The humble Eucalypt is Australia’s most famous and prolific tree, and in Canberra, this is no exception. Canberra’s elevated land is carpeted with a number of Eucalyptus species and Tuggeranong in particular has a high percentage of these proud natives. It’s no secret that Eucalyptus trees are an Aussie domestic species, but many of Canberra’s Eucalypts were planted as part of the city’s strategic planning endeavour, in order to preserve the Indigenous character of the area. With Canberra’s dwindling rainfalls and increased heat over the last few decades, the decision to plant natives is a great idea. If you’d like a hardy, adaptable species of tree in your own garden, you can’t go wrong with a small species of Eucalyptus, such as the Eucalyptus preissiana — aka the bell-fruited mallee — which only grows to a maximum height of 4 metres (trust me, that’s small for a Eucalypt). This attractive and resilient tree grows well in the area and has bright yellow flowers and interesting bell-shaped gumnuts.
There are a number of beautiful Oak species throughout Canberra, with English Oak, Red Oak and Pink Oak being the most prolific and Cork Oaks also making an appearance. English Oaks are dotted throughout the city and 78 were planted during the Great Depression in what is now known as York Park. There is even an historically famous English Oak known as ‘The Duke’, which was planted in 1927 by King George VI (who was at the time the Duke of York). The Duke is located on the corner of Kings Avenue and Capital Circle.
Pink and Red Oaks are also prevalent throughout the city – especially on Canberra’s north side. These stunning trees are known for their radiant red and pink hues throughout the autumn months. Unlike their bright relatives, there are not as many Cork Oaks lining the city’s streets; however, this amazing tree can be found at the Arboretum — where there’s a large plantation of them — at the Australian Federal Police College and at the Royal Canberra Golf Club, to name a few places. The Cork Oak is of course the tree that produces bottling corks! The species bark is stripped off to produce cork and unlike many other trees, the bark then regrows, making this a completely renewable producer!
Most people don’t realise that Australia is home to some of the oldest Elm Trees in the world! This is because the Dutch Elm Fungi Disease pandemic killed off most of Europe’s older Elm species, leaving our island-bound trees safe and sound. This is truly a fact to be proud of and the fact that Canberra has so many Elms lining its streets makes Australia’s capital an important place for tree enthusiasts and admirers alike. Unfortunately, the Dutch Elm Disease (which is a fungus carried by the Elm Leaf Beetle) has come as close as New Zealand, which is why it’s vitally important to get your trees checked if you see any pest infestations and also abide by our strict import laws to ensure this doesn’t happen here.

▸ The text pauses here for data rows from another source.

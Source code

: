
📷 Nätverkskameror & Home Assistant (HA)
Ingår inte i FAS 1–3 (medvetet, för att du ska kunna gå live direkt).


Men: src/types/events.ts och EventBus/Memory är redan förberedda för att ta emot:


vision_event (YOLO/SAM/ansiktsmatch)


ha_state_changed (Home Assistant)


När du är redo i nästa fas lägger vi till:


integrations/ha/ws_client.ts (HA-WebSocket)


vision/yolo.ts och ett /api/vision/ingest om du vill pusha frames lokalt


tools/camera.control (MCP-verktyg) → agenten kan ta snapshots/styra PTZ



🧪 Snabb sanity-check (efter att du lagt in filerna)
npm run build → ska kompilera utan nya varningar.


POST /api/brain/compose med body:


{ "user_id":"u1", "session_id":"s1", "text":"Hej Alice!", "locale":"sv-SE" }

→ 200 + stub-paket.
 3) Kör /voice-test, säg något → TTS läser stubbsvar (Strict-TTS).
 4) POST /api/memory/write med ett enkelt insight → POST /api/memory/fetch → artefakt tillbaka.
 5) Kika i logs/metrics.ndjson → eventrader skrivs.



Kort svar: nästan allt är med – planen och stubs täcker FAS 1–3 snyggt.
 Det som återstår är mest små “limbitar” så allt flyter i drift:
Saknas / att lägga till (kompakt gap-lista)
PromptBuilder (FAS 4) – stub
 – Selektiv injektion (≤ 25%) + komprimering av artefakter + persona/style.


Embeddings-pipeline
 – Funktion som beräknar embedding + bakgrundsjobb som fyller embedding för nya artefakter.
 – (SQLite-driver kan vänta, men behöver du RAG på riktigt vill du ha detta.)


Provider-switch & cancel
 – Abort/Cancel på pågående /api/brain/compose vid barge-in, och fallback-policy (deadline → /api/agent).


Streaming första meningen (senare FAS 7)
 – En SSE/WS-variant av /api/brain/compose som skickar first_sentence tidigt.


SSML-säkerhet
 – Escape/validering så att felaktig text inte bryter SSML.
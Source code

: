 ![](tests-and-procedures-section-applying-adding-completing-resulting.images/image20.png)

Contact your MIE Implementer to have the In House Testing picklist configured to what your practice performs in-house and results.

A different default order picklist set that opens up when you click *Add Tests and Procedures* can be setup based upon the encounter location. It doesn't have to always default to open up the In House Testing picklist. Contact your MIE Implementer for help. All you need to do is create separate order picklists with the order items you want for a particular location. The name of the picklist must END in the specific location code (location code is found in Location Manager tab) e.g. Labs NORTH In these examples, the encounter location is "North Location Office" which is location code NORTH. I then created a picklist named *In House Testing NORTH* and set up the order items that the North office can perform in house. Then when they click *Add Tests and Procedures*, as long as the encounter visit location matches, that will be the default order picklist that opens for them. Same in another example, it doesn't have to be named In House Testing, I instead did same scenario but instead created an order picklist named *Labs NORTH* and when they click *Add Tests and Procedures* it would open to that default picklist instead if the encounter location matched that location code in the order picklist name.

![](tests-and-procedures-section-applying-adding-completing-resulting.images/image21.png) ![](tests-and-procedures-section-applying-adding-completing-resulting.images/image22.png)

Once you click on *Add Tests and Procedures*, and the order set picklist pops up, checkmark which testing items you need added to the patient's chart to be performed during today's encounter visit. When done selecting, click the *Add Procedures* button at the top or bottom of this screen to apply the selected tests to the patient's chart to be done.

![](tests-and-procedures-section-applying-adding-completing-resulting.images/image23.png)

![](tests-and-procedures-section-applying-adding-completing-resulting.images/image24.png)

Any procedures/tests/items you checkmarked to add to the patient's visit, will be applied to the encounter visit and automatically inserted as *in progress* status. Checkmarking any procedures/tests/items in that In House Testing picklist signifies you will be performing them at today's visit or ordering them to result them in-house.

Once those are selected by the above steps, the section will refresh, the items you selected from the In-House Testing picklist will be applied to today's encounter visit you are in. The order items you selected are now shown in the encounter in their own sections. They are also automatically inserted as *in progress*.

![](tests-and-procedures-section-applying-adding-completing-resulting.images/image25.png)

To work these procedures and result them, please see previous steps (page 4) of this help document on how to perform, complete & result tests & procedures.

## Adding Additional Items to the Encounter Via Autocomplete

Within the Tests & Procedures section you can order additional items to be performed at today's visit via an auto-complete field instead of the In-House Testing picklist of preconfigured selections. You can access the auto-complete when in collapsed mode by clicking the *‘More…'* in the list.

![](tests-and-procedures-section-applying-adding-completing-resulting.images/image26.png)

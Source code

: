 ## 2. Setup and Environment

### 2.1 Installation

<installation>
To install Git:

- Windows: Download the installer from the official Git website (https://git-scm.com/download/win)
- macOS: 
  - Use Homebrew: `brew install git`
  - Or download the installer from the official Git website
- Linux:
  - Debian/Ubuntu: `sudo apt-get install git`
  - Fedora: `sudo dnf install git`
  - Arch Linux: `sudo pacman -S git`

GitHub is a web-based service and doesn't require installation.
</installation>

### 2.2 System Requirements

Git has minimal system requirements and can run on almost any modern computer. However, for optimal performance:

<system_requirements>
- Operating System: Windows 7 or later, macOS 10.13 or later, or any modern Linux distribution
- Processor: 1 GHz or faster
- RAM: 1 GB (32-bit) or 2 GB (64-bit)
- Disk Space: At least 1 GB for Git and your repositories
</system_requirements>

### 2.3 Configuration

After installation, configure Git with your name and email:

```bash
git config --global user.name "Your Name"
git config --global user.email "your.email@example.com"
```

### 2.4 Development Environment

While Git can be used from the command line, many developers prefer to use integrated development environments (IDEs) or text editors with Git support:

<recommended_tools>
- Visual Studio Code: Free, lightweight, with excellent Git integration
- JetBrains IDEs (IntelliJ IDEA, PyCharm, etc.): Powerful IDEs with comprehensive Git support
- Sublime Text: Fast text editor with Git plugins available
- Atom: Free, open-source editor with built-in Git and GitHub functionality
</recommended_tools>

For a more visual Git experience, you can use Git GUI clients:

Canberra is home to English, American, Chinese and Scotch Elms. Glebe Park’s English Elms offer abundant shade and beauty, whereas you’ll recognise the other species around the city by their huge canopies, which either arc across the road (American and Scotch Elm) or weep gracefully (Chinese Elm). Regardless of the species, this important tree is stunning and well worth planting on your own property, if you have the space.
The beautiful Plane Tree is, unfortunately, another species that has been heavily affected by fungus in other parts of the world, which makes Canberra’s Plane Tree population another point of pride for our city’s botanists. Another unique local feature of these trees is that in 1946, Canberra’s Superintendent of Parks and Gardens, Lindsay Pryor, witnessed a unique form of pruning called pollarding and decided to adopt it here. Pollarding causes the canopy to form into a dense-yet-cropped form, kind of like a buzz cut for trees, and this is quite a rare method for Australia. Examples of Pollarding can be seen on the London Plane Trees in Manuka, but if you’d prefer to experience the Plane Tree in all its glory, there’s an Oriental variety in Green Square, Kingston, that offers perfect shade for a picnic.